In short, tell me exactly what you were doing in the left pair of columns.
Then let's see what happens after four claps: the psyche will start accelerating and slowing down across the propagation front of the fourth clap, and will do so forever (or until the batteries run out or it collapses from wild vibration and overloading). Its average speed will, of course, fully match that of the clap, i.e. sound (330 m/s).
--
Well, that's it, we can laugh for the last time and finish.
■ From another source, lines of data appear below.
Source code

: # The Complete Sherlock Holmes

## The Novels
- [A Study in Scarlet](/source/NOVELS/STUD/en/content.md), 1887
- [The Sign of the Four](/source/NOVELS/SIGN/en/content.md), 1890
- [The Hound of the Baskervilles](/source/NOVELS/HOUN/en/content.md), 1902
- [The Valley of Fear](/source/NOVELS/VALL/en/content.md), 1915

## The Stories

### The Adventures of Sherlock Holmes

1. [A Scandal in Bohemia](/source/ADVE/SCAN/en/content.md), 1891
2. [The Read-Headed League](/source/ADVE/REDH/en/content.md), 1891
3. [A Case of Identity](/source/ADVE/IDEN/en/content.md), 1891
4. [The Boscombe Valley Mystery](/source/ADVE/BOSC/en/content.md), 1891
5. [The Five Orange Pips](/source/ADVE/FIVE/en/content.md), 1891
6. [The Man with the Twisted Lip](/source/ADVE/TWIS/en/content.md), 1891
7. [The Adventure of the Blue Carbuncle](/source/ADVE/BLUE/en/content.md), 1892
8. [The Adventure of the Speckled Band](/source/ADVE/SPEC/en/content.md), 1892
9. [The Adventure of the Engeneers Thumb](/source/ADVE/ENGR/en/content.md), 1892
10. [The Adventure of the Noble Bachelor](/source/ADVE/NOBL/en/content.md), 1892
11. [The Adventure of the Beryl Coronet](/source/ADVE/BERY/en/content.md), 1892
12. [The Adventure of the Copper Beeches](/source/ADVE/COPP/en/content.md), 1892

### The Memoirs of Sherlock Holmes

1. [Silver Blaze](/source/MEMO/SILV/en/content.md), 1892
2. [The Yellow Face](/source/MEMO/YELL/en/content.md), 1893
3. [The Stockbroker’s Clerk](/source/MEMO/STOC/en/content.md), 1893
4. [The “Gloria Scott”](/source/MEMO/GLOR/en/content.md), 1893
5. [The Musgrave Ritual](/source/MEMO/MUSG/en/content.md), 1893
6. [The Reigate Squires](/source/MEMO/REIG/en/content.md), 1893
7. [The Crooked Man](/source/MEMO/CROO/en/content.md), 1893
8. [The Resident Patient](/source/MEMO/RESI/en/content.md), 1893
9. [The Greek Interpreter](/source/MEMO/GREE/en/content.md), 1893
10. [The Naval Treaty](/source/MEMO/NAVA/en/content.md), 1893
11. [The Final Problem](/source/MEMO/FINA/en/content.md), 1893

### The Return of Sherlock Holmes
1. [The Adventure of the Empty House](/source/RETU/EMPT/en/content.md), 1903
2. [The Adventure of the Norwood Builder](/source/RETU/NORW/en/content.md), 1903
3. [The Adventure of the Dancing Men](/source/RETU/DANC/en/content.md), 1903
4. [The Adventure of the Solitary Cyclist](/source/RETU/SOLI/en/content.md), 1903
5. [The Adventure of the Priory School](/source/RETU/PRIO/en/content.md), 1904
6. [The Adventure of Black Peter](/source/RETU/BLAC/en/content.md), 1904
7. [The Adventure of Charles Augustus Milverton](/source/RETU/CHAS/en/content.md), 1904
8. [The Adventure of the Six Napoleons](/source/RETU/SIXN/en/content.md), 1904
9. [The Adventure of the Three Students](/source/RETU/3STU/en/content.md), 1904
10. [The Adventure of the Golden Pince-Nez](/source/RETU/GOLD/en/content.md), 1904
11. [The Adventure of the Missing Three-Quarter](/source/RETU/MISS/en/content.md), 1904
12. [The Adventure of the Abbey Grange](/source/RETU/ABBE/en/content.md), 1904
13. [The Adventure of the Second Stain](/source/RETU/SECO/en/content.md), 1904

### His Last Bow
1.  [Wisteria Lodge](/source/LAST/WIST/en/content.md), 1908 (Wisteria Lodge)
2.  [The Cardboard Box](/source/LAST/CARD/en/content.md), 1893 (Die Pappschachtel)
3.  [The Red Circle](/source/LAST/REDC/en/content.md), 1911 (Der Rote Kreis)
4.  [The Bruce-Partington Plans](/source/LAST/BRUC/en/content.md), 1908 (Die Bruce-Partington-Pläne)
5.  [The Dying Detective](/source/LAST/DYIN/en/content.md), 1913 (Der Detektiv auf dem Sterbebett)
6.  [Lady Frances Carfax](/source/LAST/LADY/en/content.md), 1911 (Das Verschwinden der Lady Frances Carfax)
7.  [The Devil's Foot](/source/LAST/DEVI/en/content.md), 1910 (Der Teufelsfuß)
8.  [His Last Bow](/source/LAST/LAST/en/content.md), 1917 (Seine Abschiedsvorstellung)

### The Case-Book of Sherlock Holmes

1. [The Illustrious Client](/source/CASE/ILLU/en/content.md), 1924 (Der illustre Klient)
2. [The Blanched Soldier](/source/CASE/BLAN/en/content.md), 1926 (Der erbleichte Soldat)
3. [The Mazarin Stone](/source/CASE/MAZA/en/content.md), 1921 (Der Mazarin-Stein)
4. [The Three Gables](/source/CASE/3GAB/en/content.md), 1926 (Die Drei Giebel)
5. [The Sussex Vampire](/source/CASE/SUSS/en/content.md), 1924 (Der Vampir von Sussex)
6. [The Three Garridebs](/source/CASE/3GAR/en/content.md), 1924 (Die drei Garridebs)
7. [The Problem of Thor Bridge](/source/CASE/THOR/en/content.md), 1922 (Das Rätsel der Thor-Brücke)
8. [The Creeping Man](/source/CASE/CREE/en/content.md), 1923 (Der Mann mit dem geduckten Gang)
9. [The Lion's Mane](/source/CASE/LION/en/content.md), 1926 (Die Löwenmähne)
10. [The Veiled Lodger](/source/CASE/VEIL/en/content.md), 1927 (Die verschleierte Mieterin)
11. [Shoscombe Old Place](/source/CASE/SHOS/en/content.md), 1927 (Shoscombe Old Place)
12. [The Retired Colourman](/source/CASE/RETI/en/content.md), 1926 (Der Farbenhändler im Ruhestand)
Or for perverts (like Mathemat, TheXpert, Avals, alsu and others) you can also ask a question: what frequency will the bird vibrate around the propagation front of the fourth clap, if you define recognition delay and acceleration/deceleration.
Here you may choose something arbitrary for certainty (1) duration of the clap (from the beginning till the moment when it is recognized exactly as a clap), let it be, say, 1 ms.
(2) the acceleration(deceleration) time to triple the speed. let it be say 100 ms.
Good luck! ;) ;)
So you tell that shit to the moderators of that resource. It's logical in principle, by the way.
At the beginning, I too was existentially depressed after all this pile of assumptions and neglects. But I coped with it: first I published inaccurate result, and then corrected it (the moderator hinted that there were inaccuracies and misspellings).
It is useless to argue with a moderator. The task has its own laws, which do not have to agree with the physical ones.
so at what speed will the bird fly into the depths of the universe?
/***********/
I.e. reacts to seven events - three baby claps (twice for each) and once for the fourth.